Peter slowed down, rolling his hips the way she liked. She was saying "ah, ah, ah," quietly, her head tipped back. And from that angle he could see another mark, a bit darker than the first, right over the pulse point on her neck. He buried his face there, wrapped his arms around her, gave her too much of his weight as their hips rolled together. She clutched him to her, hands strong on his back. They breathed for a long time, fucking slowly, until Peter came to the end of his restraint.

"Love you," he said into her neck. "So much." He moved harder into her, sucking at the skin under his mouth.

She rubbed her cheek against the side of his head, then turned to speak into his ear. "I held him down," she said. "By his wrists, on his back. He really liked that."

Peter's eyes rolled back in his head. El's hands, Neal's wrists, Neal's bare ankle, paper roses, six more days. He came so hard, he rattled the headboard against the wall.

He pulled out as soon as he could think, rolled to the side and slid his fingers down.
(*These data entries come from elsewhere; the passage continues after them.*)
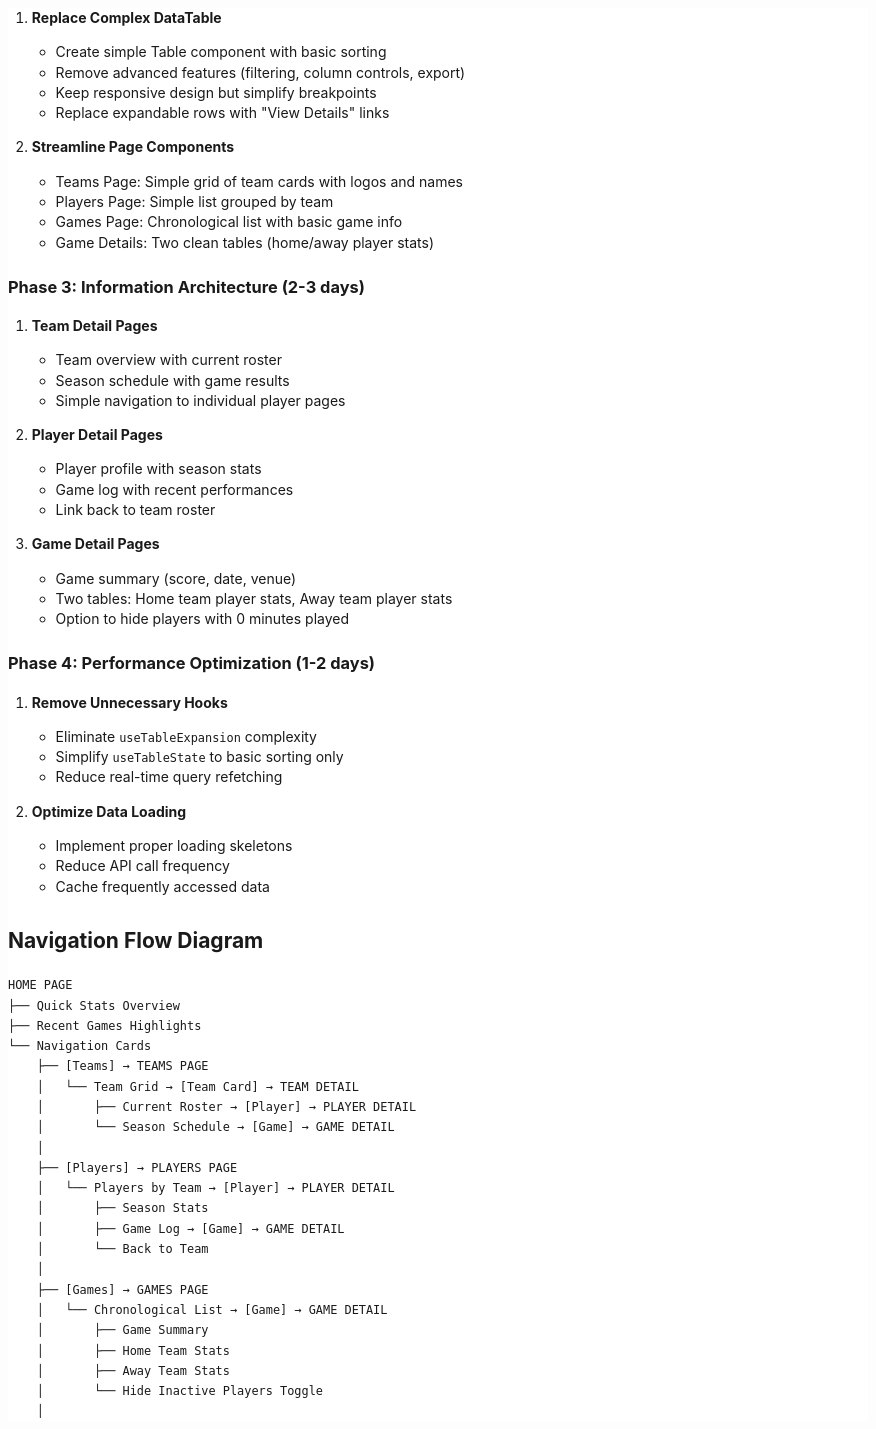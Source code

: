 1. **Replace Complex DataTable**
   - Create simple Table component with basic sorting
   - Remove advanced features (filtering, column controls, export)
   - Keep responsive design but simplify breakpoints
   - Replace expandable rows with "View Details" links

2. **Streamline Page Components**
   - Teams Page: Simple grid of team cards with logos and names
   - Players Page: Simple list grouped by team
   - Games Page: Chronological list with basic game info
   - Game Details: Two clean tables (home/away player stats)

### Phase 3: Information Architecture (2-3 days)

1. **Team Detail Pages**
   - Team overview with current roster
   - Season schedule with game results
   - Simple navigation to individual player pages

2. **Player Detail Pages**
   - Player profile with season stats
   - Game log with recent performances
   - Link back to team roster

3. **Game Detail Pages**
   - Game summary (score, date, venue)
   - Two tables: Home team player stats, Away team player stats
   - Option to hide players with 0 minutes played

### Phase 4: Performance Optimization (1-2 days)

1. **Remove Unnecessary Hooks**
   - Eliminate `useTableExpansion` complexity
   - Simplify `useTableState` to basic sorting only
   - Reduce real-time query refetching

2. **Optimize Data Loading**
   - Implement proper loading skeletons
   - Reduce API call frequency
   - Cache frequently accessed data

## Navigation Flow Diagram

```
HOME PAGE
├── Quick Stats Overview
├── Recent Games Highlights
└── Navigation Cards
    ├── [Teams] → TEAMS PAGE
    │   └── Team Grid → [Team Card] → TEAM DETAIL
    │       ├── Current Roster → [Player] → PLAYER DETAIL
    │       └── Season Schedule → [Game] → GAME DETAIL
    │
    ├── [Players] → PLAYERS PAGE
    │   └── Players by Team → [Player] → PLAYER DETAIL
    │       ├── Season Stats
    │       ├── Game Log → [Game] → GAME DETAIL
    │       └── Back to Team
    │
    ├── [Games] → GAMES PAGE
    │   └── Chronological List → [Game] → GAME DETAIL
    │       ├── Game Summary
    │       ├── Home Team Stats
    │       ├── Away Team Stats
    │       └── Hide Inactive Players Toggle
    │
```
El arched into his hand. "Yes," she said, and "right there," like he didn't know. It wasn't long before she shivered through a quiet orgasm.

Peter rested his open palm on her stomach. She slung a leg across him, her eyes closed.

The flowers were directly in Peter's line of sight, bundled sideways on the laptop keyboard. Peter stared at them. Hmm.

"He told you to say that," he said, looking hard at the side of El's face. "The thing, you know. About holding him down."

She stretched and yawned. "Yep," she said, unapologetic. "Oh, and I put on some of his cologne."

"I am so screwed," Peter said.

"Not yet," El said complacently. "Just wait six days."